Peter: Welcome to the Biz and Life Done Well podcast, where we explore what it means and what it takes to do business and life well. I’m your host, Peter Wilson. If you’re like me, you’re intrigued by stories of common people who have achieved uncommon success in business and life. Join me as I interview fascinating people about how they got started, their successes and failures, their habits and routines, and what inspires them. Today, my guest is Tim Hindershot.
He is the web developer with bizmarketing.com. He has been working on computer technology, I think he said since he was 10
Tim: or something like that. Somewhere around there is when I first started building computers with my dad.
Peter: So let’s just say Tim knows his way around a computer and certainly knows his way around the internet. Today, we are going to talk about common ways websites, AKA your website, could be compromised or hacked and what you should do about it. We’ve seen, all kinds of things happening with websites. So what what’s what’s some of the stories you’ve seen, Tim? What what sorts of, hacks or situations have you had people bring to you?
Tim: Probably the most common one that I end up having to fix is the redirect hack, where if you go to your website directly, just type it into the browser bar and visit it, everything works perfectly fine. Are issues with the site, everything looks normal. But if you visit it from Google, Yahoo, Bing, or any search engine, it will suddenly redirect you to lots of fun places, or it will completely modify the site with weird weird advertisements. You can kinda guess the kind of advertisements they’re gonna show on there. Mhmm.

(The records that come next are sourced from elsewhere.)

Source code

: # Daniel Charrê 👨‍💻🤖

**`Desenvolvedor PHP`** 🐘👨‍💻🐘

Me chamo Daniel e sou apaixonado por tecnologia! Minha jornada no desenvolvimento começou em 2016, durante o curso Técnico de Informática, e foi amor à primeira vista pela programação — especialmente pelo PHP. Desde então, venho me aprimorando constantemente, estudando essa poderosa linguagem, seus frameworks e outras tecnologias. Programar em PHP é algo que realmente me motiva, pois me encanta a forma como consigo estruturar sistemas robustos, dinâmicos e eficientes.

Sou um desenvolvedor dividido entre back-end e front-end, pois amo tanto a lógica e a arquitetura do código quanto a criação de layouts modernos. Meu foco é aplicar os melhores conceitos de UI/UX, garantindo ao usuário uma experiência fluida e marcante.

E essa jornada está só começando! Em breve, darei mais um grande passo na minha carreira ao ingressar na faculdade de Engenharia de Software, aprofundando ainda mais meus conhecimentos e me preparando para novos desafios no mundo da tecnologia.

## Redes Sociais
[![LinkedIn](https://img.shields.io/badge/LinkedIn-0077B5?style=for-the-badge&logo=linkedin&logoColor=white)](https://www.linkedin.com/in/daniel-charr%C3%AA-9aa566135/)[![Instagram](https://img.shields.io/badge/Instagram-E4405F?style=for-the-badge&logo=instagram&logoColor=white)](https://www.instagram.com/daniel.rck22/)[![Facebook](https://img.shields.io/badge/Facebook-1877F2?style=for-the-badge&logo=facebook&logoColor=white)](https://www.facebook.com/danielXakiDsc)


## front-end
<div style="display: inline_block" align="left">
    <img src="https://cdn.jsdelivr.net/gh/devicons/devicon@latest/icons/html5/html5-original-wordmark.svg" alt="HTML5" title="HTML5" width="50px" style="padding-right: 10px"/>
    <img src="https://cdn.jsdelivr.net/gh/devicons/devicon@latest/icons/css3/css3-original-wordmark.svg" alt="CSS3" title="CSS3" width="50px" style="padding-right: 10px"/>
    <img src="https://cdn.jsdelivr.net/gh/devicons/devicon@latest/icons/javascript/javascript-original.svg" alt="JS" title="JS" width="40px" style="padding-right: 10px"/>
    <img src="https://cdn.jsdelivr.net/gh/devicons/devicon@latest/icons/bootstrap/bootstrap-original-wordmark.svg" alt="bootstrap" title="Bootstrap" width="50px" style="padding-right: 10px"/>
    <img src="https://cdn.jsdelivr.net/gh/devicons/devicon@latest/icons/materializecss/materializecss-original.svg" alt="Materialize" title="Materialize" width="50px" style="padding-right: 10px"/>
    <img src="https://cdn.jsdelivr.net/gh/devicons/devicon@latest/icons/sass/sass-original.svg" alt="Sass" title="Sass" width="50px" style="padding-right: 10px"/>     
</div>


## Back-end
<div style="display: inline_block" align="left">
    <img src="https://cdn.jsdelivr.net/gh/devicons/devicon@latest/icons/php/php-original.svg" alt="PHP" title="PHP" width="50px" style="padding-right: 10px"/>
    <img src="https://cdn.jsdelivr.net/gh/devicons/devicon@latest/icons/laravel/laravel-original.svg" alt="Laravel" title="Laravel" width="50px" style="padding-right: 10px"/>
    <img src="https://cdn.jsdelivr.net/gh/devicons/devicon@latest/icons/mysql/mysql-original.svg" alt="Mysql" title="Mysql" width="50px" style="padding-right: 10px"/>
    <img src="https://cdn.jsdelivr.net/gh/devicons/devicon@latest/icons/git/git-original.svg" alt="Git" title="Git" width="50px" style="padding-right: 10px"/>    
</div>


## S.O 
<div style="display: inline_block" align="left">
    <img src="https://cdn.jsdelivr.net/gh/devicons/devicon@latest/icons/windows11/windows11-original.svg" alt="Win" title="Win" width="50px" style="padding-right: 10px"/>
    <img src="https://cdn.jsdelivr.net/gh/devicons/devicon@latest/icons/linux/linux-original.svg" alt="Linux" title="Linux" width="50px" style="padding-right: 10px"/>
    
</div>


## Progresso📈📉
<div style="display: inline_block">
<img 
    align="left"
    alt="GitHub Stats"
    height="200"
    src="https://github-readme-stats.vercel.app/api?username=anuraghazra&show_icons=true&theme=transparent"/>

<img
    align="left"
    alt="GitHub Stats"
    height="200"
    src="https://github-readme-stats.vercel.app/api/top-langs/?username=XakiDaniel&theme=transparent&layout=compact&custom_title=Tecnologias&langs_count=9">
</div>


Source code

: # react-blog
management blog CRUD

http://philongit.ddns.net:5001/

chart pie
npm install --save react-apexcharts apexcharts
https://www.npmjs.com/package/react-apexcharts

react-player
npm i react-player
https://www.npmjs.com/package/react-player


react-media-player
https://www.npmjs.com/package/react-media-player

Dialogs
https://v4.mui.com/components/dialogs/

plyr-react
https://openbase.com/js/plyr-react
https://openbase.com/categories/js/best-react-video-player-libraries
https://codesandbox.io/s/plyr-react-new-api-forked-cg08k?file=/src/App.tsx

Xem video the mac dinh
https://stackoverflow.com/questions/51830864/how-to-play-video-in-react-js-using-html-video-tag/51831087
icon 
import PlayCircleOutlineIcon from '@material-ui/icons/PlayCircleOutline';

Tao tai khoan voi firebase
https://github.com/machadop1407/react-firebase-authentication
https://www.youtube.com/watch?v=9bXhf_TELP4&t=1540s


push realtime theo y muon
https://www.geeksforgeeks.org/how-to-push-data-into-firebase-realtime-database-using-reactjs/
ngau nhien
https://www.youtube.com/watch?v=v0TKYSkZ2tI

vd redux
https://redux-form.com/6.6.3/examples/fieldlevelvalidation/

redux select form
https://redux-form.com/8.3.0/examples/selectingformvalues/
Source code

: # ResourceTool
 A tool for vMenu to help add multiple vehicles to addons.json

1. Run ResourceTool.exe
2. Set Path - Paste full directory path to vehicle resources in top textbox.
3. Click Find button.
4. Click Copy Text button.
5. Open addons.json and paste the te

I’m assuming it’s affiliate link stuff where they’re trying to get your users to click on the ads so that they get some sort of money back.
Peter: Right.
Tim: But the way that they hide it makes this one, I would say, more devious.
Peter: So what you’re saying is if I were to go to my website directly, bizmktg.com, just type that into my browser, the website would pop up, everything would look good. But if I came from Google, my website would detect that I came from Google and therefore would redirect me to another site.
Tim: Pretty much. It just watches where you came from. A lot of times, this will either be in the h t access file, or sometimes they’ll just put some extra stuff in the header. That’s it’s pretty simple, but it it’s effective.
Peter: So they hack the website. They hack the the guts of the website, basically. So how did how does that happen?
Tim: There’s lots of ways that they can get in there. Probably the most common is when somebody has, essentially, admin as their username. They can’t think of what they wanna call themselves, and they put that in there. Wouldn’t be horrible just to have that, I guess, at all, but they have to pair that with no sort of brute force protection where there’s no limiting the logins. There’s no checking if the password’s wrong.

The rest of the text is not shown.